Everyone always asks what are the best security metrics to have? The answer is simple to me, use metrics that are valuable to your business governance and decision-making processes! Easy right.

Not so easy in real life right!

I did a post about this in 2021 which looked at a more operationalised view on cyber metrics, today I’m going to try and think about this from a “more business perspective”. In reality like I say time and time again, it needs to be meaningful to your organisation and it needs to be something that support decision making and investment decisions for your business mission and objectives.

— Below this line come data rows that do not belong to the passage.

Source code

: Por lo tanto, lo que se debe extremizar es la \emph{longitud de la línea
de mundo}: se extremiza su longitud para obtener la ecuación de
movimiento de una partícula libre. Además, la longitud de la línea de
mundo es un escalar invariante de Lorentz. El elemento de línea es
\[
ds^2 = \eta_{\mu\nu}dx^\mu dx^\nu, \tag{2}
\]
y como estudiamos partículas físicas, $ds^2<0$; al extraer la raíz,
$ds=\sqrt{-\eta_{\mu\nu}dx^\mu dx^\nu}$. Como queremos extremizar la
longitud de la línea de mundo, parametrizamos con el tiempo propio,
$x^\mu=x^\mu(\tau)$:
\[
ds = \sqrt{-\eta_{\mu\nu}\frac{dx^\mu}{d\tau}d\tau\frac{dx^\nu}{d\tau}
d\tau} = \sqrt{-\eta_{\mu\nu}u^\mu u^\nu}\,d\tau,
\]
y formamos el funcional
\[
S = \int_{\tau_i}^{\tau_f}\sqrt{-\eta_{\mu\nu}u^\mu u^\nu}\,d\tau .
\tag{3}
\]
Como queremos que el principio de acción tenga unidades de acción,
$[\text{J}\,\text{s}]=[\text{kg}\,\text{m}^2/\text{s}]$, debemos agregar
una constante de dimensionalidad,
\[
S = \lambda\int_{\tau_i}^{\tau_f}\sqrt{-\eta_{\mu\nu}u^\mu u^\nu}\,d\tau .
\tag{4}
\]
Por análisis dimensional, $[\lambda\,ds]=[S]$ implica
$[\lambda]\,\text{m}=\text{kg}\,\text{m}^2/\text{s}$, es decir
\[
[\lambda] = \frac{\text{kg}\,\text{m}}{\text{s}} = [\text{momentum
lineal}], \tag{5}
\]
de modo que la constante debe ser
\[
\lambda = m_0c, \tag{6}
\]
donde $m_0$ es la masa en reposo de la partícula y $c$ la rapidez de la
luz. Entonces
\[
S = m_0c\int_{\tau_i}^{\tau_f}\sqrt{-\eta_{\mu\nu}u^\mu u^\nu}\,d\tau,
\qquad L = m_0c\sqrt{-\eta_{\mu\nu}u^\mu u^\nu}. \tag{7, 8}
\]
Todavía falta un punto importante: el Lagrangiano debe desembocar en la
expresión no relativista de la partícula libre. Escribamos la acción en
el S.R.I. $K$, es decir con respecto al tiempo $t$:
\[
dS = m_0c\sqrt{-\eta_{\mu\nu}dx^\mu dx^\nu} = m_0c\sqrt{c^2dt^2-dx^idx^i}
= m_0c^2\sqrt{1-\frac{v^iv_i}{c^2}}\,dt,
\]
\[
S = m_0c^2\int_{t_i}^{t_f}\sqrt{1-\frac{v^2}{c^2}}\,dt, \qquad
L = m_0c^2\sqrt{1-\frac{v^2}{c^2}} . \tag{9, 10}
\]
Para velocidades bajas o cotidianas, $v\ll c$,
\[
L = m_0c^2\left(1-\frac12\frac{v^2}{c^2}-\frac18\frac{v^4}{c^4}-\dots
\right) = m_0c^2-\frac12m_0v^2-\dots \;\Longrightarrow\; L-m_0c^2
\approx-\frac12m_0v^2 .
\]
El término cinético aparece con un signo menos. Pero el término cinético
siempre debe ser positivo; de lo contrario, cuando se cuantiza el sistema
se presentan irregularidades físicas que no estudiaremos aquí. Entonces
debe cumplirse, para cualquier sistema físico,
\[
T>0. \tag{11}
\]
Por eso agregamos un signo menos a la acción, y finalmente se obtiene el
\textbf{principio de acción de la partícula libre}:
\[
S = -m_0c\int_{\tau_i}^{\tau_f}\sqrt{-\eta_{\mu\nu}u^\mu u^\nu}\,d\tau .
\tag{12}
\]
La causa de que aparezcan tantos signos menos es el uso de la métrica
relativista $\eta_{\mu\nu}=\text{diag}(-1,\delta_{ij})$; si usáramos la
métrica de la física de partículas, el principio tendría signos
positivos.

Business and Cyber Metrics

This really does depend on the nature, size and scale of the business but let’s start to think about these:

  • Security Investment Costs Last Qtr./Period
  • Number of Major Security Incidents
  • Number of Minor Security Incidents
  • Number of Security events
  • Number of Incidents avoided/prevented
  • Number of Opportunities lost due to failing to meet cyber security criteria
  • Number of Opportunities won where cyber security was a factor
  • Security Team Headcount
  • Security Team Headcount per FTE
  • Suppliers Meeting Cyber Assurance
  • Suppliers Failing Cyber Assurance
  • Number of Security Testing exercises performed
  • Number of risks on the risk register by status
  • Single Loss Expectancy Mean
  • Single Loss Expectancy Max
  • Single Loss Expectancy Min
  • Annual Loss Expectancy Mean
  • Annual Loss Expectancy Max
  • Annual Loss Expectancy Min

None of these are particularly in the weeds and they should contribute to the business success story, if there are drastic changes in this over time you can probably use them to help decision making. For each metric I would want to understand the “so what” factor against historic trend and against decision making outcome.

  • If headcount decreases, so what?
  • If we lose 1 sale due to security capability gaps, so what?

By ensuring we have metrics that are meaningful it means we can make good business and security (risk, safety, and quality) decisions for out stakeholders. Oh, and remember, metrics may need to evolve as time goes on, perfect doesn’t really exist!